Chiusa la due giorni di confronto sulle vere e proprie emergenze che stanno colpendo i medici dirigenti a cui hanno partecipato 24 delegati regionali in rappresentanza di tutti medici ospedalieri iscritti al sindacato e provenienti da ogni parte d’Italia.
“Negli ultimi anni sono almeno 11.000 i posti di lavoro medico persi negli ospedali italiani, con carenze avvertite soprattutto nelle strutture più disagiate ed in particolare per le specialità dell’emergenza: gli anestesisti sono carenti per 3800 unità e gli Specialisti in Ortopedia, Chirurgia e Ginecologia sono scoperti per circa 6000 posti. Tutto questo, insieme a liste d’attesa infinite, obbliga chi ha bisogno di cure a rivolgersi a strutture private, generando una spesa documentata di 35 miliardi di euro, pari al 25% della spesa globale degli italiani per curarsi”.
E’ quanto hanno hanno spiegato congiuntamente Lucia Magni e Alessandro Garau, rispettivamente presidente e segretario nazionale del CoAS Medici Dirigenti ROMA a conclusione del 61° Consiglio Nazionale.
“Un’altra emergenza – hanno aggiunto i vertici del COAS Medici – la vera e propria emergenza nata dal blocco delle assunzioni che ha causato sia il mancato turn-over, sia la drastica riduzione, almeno del 10 %, del numero di medici ospedalieri e dei servizi su tutto il territorio italiano. A questo occorre aggiungere che dal 2010 la progressione economica si è arrestata a causa del mancato recupero delle RIA (Retribuzione Individuale di Anzianità), della ridottissima distribuzione degli incarichi e l’utilizzo parziale dei fondi aziendali, tanto che per il periodo compreso tra il 2016 e il 2018 l’aumento del monte salari complessivo non raggiungerà il 3%”.

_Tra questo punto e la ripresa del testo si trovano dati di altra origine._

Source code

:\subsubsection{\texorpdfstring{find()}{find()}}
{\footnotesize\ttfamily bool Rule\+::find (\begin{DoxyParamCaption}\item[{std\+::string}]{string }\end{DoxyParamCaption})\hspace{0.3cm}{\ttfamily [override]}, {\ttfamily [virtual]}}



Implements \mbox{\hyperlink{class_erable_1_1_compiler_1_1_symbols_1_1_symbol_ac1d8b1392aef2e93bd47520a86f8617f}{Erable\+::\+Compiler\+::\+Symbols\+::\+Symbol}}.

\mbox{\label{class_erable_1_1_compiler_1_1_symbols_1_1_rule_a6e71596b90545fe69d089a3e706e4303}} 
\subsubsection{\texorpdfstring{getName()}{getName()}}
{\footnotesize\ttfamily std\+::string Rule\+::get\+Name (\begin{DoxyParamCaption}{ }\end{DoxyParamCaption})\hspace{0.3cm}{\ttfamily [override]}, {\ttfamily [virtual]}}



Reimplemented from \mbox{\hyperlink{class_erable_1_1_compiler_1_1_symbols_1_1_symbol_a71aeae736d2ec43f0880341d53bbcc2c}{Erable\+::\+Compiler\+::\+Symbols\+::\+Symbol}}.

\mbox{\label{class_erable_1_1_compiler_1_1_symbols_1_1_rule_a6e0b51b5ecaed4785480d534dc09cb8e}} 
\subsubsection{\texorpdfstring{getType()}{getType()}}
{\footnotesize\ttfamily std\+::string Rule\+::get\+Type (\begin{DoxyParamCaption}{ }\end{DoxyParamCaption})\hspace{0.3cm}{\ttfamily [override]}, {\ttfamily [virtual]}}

“I soldi risparmiati – hanno concluso Magni e Garau – non sono stati reinvestiti e questo ha comportato l’accorpamento di reparti, la mancata manutenzione e il rinnovo delle strutture. La carenza di posti letto e i disagi lavorativi derivano direttamente da queste mancanze e generano a loro volta ulteriori difficoltà, come la poca sicurezza sul luogo di lavoro e i troppi casi di aggressioni verso medici, del personale infermieristico dei Pronto Soccorso e di tutti i servizi dell’urgenza”.